Congressional supporters welcomed the report.
“By opening up access to the expanding market in Korea, KORUS will support growth in a number of U.S. sectors, an important element in the effort to meet President Obama's goal of doubling our exports and maintaining America’s competitiveness in the global marketplace,” said Rep. Joseph Crowley (D-N.Y.) in a Third Way statement.
Third Way also emphasized that while KORUS and other trade deals are vital, they must also be part of a comprehensive trade strategy, similar to the agenda being pushed by U.S. trade officials that includes the reauthorization of trade adjustment assistance to ensure more American workers can benefit from the global economy.
“Ratifying KORUS would send an important signal to the world that America is fully back in the game and ready to aggressively seek fairness for our exporters in global markets,” Cowan said. “And fairness for our exporters will translate into faster growth for America’s economy and more good jobs for American workers.”

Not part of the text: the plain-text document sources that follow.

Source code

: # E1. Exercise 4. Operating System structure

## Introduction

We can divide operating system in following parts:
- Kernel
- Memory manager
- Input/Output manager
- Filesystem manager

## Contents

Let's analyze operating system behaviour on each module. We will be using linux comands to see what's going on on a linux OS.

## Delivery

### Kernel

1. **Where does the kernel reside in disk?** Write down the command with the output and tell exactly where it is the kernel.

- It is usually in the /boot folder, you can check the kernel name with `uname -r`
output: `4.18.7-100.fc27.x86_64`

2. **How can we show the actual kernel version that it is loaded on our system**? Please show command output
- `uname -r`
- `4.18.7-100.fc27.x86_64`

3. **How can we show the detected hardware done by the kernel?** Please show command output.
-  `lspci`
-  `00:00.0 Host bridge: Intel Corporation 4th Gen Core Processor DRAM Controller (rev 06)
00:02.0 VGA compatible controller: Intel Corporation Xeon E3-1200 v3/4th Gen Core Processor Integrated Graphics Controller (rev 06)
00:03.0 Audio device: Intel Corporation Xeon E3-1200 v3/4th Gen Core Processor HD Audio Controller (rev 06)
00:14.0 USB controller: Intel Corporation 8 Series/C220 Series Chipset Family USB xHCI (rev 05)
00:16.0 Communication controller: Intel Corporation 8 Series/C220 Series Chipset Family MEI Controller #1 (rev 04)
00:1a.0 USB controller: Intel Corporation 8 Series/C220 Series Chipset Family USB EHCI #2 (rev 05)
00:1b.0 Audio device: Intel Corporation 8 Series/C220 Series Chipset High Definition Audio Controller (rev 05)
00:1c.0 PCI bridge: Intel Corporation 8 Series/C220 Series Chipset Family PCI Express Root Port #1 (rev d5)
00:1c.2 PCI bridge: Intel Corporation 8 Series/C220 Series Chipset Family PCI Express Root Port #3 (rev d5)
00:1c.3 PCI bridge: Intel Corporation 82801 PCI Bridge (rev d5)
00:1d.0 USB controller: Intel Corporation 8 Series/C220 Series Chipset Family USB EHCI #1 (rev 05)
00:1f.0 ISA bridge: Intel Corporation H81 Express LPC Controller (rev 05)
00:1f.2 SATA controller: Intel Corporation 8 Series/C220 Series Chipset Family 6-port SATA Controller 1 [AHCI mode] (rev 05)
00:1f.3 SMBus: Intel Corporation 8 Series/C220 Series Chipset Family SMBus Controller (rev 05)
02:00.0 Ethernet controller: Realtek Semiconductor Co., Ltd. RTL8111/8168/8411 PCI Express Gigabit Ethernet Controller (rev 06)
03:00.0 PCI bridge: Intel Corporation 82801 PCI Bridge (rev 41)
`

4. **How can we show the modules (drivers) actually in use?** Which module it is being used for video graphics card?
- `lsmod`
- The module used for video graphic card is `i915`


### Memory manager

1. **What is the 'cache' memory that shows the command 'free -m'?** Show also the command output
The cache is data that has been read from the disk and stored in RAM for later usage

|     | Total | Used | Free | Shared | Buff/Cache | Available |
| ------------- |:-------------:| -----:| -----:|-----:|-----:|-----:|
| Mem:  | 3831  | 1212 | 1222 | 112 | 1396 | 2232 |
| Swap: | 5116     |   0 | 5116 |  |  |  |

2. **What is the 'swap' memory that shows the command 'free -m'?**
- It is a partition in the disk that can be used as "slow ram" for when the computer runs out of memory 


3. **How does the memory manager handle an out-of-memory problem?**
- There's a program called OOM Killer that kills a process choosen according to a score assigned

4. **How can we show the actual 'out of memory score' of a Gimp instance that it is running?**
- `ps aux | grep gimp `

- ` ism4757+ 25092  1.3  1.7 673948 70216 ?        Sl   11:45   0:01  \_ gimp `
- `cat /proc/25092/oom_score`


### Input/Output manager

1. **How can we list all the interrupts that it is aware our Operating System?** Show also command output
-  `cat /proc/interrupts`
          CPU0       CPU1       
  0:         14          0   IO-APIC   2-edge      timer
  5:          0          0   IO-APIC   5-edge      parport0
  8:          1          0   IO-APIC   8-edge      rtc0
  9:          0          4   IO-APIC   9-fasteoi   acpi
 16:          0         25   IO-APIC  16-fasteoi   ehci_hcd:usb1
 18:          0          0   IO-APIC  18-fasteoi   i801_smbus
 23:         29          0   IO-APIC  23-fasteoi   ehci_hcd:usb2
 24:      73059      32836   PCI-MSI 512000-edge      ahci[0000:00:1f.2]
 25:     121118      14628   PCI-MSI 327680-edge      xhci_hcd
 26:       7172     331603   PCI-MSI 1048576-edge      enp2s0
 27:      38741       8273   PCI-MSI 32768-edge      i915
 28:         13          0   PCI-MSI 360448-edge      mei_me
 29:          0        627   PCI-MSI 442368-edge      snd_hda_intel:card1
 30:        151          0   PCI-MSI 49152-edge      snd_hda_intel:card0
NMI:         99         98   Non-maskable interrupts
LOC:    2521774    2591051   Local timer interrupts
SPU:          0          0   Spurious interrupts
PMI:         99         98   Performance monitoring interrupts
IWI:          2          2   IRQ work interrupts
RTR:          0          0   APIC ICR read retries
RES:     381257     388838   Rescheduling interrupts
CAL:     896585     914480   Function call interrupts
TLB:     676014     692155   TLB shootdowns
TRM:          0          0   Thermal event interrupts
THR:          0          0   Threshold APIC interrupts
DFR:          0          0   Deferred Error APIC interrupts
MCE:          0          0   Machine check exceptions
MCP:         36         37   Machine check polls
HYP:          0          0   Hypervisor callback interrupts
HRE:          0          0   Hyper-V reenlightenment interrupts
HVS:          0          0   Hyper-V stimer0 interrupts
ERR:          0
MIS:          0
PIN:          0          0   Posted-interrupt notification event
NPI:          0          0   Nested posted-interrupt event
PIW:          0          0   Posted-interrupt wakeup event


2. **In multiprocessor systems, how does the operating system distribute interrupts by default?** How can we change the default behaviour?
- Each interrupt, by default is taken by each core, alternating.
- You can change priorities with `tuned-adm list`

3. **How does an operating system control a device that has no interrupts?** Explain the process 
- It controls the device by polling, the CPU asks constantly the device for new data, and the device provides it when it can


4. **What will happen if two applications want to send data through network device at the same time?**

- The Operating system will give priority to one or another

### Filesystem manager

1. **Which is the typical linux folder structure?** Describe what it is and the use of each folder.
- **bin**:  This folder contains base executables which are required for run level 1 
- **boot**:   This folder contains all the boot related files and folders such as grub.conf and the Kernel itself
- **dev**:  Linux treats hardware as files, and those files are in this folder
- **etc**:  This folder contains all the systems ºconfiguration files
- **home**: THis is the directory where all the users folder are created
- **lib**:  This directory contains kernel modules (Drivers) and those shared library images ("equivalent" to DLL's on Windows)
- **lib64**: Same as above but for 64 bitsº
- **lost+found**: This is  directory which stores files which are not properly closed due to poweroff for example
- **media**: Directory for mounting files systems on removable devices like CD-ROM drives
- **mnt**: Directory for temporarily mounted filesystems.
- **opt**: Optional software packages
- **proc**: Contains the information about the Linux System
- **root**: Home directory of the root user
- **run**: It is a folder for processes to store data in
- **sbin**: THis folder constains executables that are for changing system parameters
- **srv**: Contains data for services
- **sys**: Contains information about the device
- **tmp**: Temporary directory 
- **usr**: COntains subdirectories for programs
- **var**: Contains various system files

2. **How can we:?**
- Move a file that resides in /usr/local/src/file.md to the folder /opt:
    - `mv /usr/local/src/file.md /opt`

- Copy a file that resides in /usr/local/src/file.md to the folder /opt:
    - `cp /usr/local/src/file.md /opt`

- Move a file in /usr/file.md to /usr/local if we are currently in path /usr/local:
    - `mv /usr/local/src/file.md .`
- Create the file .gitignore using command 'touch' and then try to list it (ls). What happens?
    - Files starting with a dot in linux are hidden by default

On Tuesday, five Republican senators met with South Korean President Lee Myung-bak to promote congressional approval the accord.
Lee and Foreign Minister Kim Sung-hwan told the senators — Minority Leader Mitch McConnell (Ky.), Mike Johanns (Neb.), John Hoeven (N.D.), Rob Portman (Ohio) and Jerry Moran (Kan.) — during a lunch meeting in Seoul that the trade deal is economically essential and will strengthen their partnership.
"Bringing down the trade barriers with South Korea — the world's 12th largest economy — is one step we can take toward bringing this country out of its financial hole and creating jobs," Johanns told The Hill. "It was very insightful to meet with President Lee this week and see firsthand the importance of the trade agreement I have long advocated on the Senate floor."
On Monday, Lee met with Sen. Jim Webb (D-Va.) to discuss the accord, while Secretary of State Hillary Clinton on Sunday was in Seoul to reassure the South Korean president of President Obama's "firm support for the trade pact."
Next week, several lawmakers will travel with Commerce Secretary Gary Locke to South Korea.
The delegation includes Crowely and Reps. Charles Rangel (D-N.Y.), Jim McDermott (D-Wash.), Dave Reichert (R-Wash.) and Gary Peters (D-Mich.), four out of five of whom sit on the House Ways and Means Committee, along with other Commerce Department officials.
KORUS, first signed in 2007 and then changed in December, has been stalled in both countries.